Try it
Your answer is the listing, printed exactly as given.

Source material
▼

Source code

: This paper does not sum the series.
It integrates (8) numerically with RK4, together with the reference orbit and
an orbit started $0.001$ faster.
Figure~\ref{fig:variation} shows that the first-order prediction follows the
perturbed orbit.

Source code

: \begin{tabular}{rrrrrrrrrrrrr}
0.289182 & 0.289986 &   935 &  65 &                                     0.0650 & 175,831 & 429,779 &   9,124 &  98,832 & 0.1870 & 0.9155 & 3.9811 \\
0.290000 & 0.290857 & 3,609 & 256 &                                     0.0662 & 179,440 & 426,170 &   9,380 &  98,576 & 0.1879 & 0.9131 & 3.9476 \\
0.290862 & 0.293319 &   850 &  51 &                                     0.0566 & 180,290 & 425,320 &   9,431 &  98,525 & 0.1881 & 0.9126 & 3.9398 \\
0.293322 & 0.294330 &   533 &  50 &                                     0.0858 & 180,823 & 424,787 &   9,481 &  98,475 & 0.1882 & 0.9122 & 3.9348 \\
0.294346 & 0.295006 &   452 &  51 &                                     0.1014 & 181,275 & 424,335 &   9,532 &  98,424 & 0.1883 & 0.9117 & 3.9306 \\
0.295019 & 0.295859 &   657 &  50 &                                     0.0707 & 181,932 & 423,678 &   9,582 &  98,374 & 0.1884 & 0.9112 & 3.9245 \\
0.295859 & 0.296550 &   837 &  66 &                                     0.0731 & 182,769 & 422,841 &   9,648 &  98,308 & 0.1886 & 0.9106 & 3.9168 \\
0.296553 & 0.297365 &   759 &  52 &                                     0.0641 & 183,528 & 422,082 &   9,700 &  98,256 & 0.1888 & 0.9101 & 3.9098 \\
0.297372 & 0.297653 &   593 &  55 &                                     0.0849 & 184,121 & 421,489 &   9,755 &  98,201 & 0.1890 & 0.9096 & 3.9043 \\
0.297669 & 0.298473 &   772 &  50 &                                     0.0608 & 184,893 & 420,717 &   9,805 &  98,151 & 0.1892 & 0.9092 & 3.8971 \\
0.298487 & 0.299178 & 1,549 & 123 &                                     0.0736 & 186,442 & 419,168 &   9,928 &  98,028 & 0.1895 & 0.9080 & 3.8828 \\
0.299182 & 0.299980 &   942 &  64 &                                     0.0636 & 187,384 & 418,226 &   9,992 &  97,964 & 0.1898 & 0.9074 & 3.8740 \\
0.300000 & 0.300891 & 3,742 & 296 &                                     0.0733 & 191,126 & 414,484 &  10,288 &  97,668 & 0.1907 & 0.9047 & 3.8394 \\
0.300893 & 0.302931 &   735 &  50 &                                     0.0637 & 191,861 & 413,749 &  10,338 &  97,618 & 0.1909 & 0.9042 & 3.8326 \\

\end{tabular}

▲

Your response
Source code

: This paper does not sum the series.
It integrates (8) numerically with RK4, together with the reference orbit and
an orbit started $0.001$ faster.
Figure~\ref{fig:variation} shows that the first-order prediction follows the
perturbed orbit.

Source code

: \begin{tabular}{rrrrrrrrrrrrr}
0.289182 & 0.289986 &   935 &  65 &                                     0.0650 & 175,831 & 429,779 &   9,124 &  98,832 & 0.1870 & 0.9155 & 3.9811 \\
0.290000 & 0.290857 & 3,609 & 256 &                                     0.0662 & 179,440 & 426,170 &   9,380 &  98,576 & 0.1879 & 0.9131 & 3.9476 \\
0.290862 & 0.293319 &   850 &  51 &                                     0.0566 & 180,290 & 425,320 &   9,431 &  98,525 & 0.1881 & 0.9126 & 3.9398 \\
0.293322 & 0.294330 &   533 &  50 &                                     0.0858 & 180,823 & 424,787 &   9,481 &  98,475 & 0.1882 & 0.9122 & 3.9348 \\
0.294346 & 0.295006 &   452 &  51 &                                     0.1014 & 181,275 & 424,335 &   9,532 &  98,424 & 0.1883 & 0.9117 & 3.9306 \\
0.295019 & 0.295859 &   657 &  50 &                                     0.0707 & 181,932 & 423,678 &   9,582 &  98,374 & 0.1884 & 0.9112 & 3.9245 \\
0.295859 & 0.296550 &   837 &  66 &                                     0.0731 & 182,769 & 422,841 &   9,648 &  98,308 & 0.1886 & 0.9106 & 3.9168 \\
0.296553 & 0.297365 &   759 &  52 &                                     0.0641 & 183,528 & 422,082 &   9,700 &  98,256 & 0.1888 & 0.9101 & 3.9098 \\
0.297372 & 0.297653 &   593 &  55 &                                     0.0849 & 184,121 & 421,489 &   9,755 &  98,201 & 0.1890 & 0.9096 & 3.9043 \\
0.297669 & 0.298473 &   772 &  50 &                                     0.0608 & 184,893 & 420,717 &   9,805 &  98,151 & 0.1892 & 0.9092 & 3.8971 \\
0.298487 & 0.299178 & 1,549 & 123 &                                     0.0736 & 186,442 & 419,168 &   9,928 &  98,028 & 0.1895 & 0.9080 & 3.8828 \\
0.299182 & 0.299980 &   942 &  64 &                                     0.0636 & 187,384 & 418,226 &   9,992 &  97,964 & 0.1898 & 0.9074 & 3.8740 \\
0.300000 & 0.300891 & 3,742 & 296 &                                     0.0733 & 191,126 & 414,484 &  10,288 &  97,668 & 0.1907 & 0.9047 & 3.8394 \\
0.300893 & 0.302931 &   735 &  50 &                                     0.0637 & 191,861 & 413,749 &  10,338 &  97,618 & 0.1909 & 0.9042 & 3.8326 \\

\end{tabular}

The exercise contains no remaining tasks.